When the shells have cooled, stuff each one with a HEAPING tablespoon of the cheese mixture. I pretty much put in as much as will fit. When I was done, I had about 9 shells left over. If that is a big deal to you, put less in each shell. Lay these out in a 9 by 13 baking pan or whatever casserole you have that works. Spread the sauce mixture over the top of the shells. Bake in a 350 oven for 45 minutes, add remaining mozzarella cheese to the top and bake until it starts to brown, about 15 more minutes.

Not for the lactose intolerant. Or the cholesterol-impaired, but oh is it good. Also makes excellent leftovers. I think I have even frozen these and had them turn out fine. You can go “light” on one of the cheese, using a skim milk or low fat version, but going light or no-fat on all of them is just asking for trouble.

And now for the promised Christmas recipe. We grew up with this at most family gatherings, it was what Aunt Connie traditionally brought.
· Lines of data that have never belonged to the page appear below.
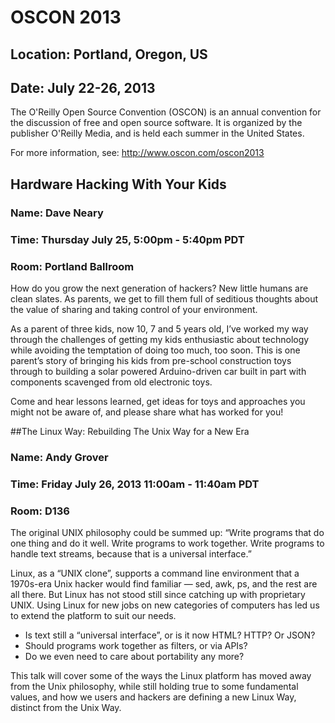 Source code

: # OSCON 2013
## Location: Portland, Oregon, US
## Date: July 22-26, 2013

The O'Reilly Open Source Convention (OSCON) is an annual convention for
the discussion of free and open source software. It is organized by
the publisher O'Reilly Media, and is held each summer in the United States.

For more information, see: <http://www.oscon.com/oscon2013>

## Hardware Hacking With Your Kids 
### Name: Dave Neary
### Time:  Thursday July 25, 5:00pm - 5:40pm PDT
### Room: Portland Ballroom

How do you grow the next generation of hackers? New little humans are
clean slates. As parents, we get to fill them full of seditious
thoughts about the value of sharing and taking control of your
environment.

As a parent of three kids, now 10, 7 and 5 years old, I’ve worked my
way through the challenges of getting my kids enthusiastic about
technology while avoiding the temptation of doing too much, too soon.
This is one parent’s story of bringing his kids from pre-school
construction toys through to building a solar powered Arduino-driven
car built in part with components scavenged from old electronic toys.

Come and hear lessons learned, get ideas for toys and approaches you
might not be aware of, and please share what has worked for you!


##The Linux Way: Rebuilding The Unix Way for a New Era
### Name: Andy Grover
### Time: Friday July 26, 2013 11:00am - 11:40am PDT
### Room: D136

The original UNIX philosophy could be summed up: “Write programs that do one
thing and do it well. Write programs to work together. Write programs to
handle text streams, because that is a universal interface.”

Linux, as a “UNIX clone”, supports a command line environment that a
1970s-era Unix hacker would find familiar — sed, awk, ps, and the rest
are all there. But Linux has not stood still since catching up with
proprietary UNIX. Using Linux for new jobs on new categories of
computers has led us to extend the platform to suit our needs.

  * Is text still a “universal interface”, or is it now HTML? HTTP? Or JSON?
  * Should programs work together as filters, or via APIs?
  * Do we even need to care about portability any more?

This talk will cover some of the ways the Linux platform has moved away
from the Unix philosophy, while still holding true to some fundamental
values, and how we users and hackers are defining a new Linux Way,
distinct from the Unix Way.
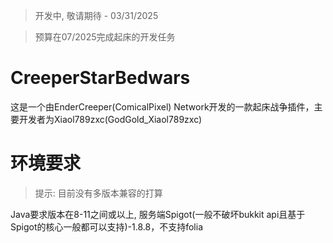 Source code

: > 开发中, 敬请期待 - 03/31/2025

> 预算在07/2025完成起床的开发任务

# CreeperStarBedwars

这是一个由EnderCreeper(ComicalPixel) Network开发的一款起床战争插件，主要开发者为Xiaol789zxc(GodGold_Xiaol789zxc)


# 环境要求

> 提示: 目前没有多版本兼容的打算

Java要求版本在8-11之间或以上, 服务端Spigot(一般不破坏bukkit api且基于Spigot的核心一般都可以支持)-1.8.8，不支持folia
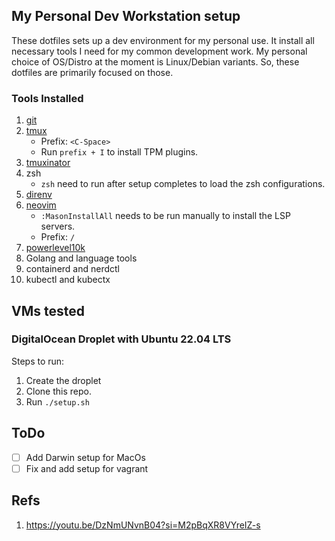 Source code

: ## My Personal Dev Workstation setup

These dotfiles sets up a dev environment for my personal use. It install all necessary tools I need for my common development work. My personal choice of OS/Distro at the moment is Linux/Debian variants. 
So, these dotfiles are primarily focused on those.

### Tools Installed

1. [git](https://git-scm.com/)
2. [tmux](https://github.com/tmux/tmux/wiki)
    - Prefix: `<C-Space>`
    - Run `prefix + I` to install TPM plugins.
4. [tmuxinator](https://github.com/tmuxinator/tmuxinator)
5. zsh
    - `zsh` need to run after setup completes to load the zsh configurations.
6. [direnv](https://direnv.net/)
7. [neovim](https://github.com/neovim/neovim)
   - `:MasonInstallAll` needs to be run manually to install the LSP servers.
   - Prefix: `/`
9. [powerlevel10k](https://github.com/romkatv/powerlevel10k)
10. Golang and language tools
11. containerd and nerdctl
12. kubectl and kubectx

## VMs tested

### DigitalOcean Droplet with Ubuntu 22.04 LTS

Steps to run:

1. Create the droplet
2. Clone this repo.
3. Run `./setup.sh`

## ToDo

- [ ] Add Darwin setup for MacOs
- [ ] Fix and add setup for vagrant

## Refs

1. https://youtu.be/DzNmUNvnB04?si=M2pBqXR8VYreIZ-s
When we started talking about it the day before Christmas Eve, I knew we would have to make it, it was nostalgia, it was tradition, and I like it.

Aunt Connie’s Scalloped Corn (for bigger crowds, double, triple or quadruple- a double recipe served 15 people at Christmas Eve pretty well)

1 can creamed corn
1 egg
½ cup milk
1 cup finely crushed cracker crumbs (we use saltines)
¼ cup onions, chopped very finely (use less if you want my dad to eat this)
Salt and pepper to taste

Mix all together and bake 1 hour at 350 degrees or put in crock pot (the small roaster ones work best, with the metal removable cooking pan), about 3 hours. If cooking in slow cooker/crock pot, take lid off for a while so steam escapes.

Add to jazz it up if you aren’t feeding picky people: more onion, celery, paprika, pimento, green pepper, Worcestershire sauce, shredded cheese. (Probably not all of these at once….) Sorry, no picture of this one. Maybe later!

And because SOMEONE says “more cat pictures.”. . .  These pictures are from 2008, when we still had Simon and Misty (both deceased now) but we had Leo too. We had a new toy, that attaches to the door and runs on batteries. We don’t get this out too often but it does keep them busy for a while when we do get it out. MaryAnne will play with it, Leo will watch it like a TV.

Approach with caution.

Show it who is boss. Break it if possible.

Show some vague interest.

Let Simon do it first and see if he gets killed.

I just set it up and MaryAnne is giving it heck.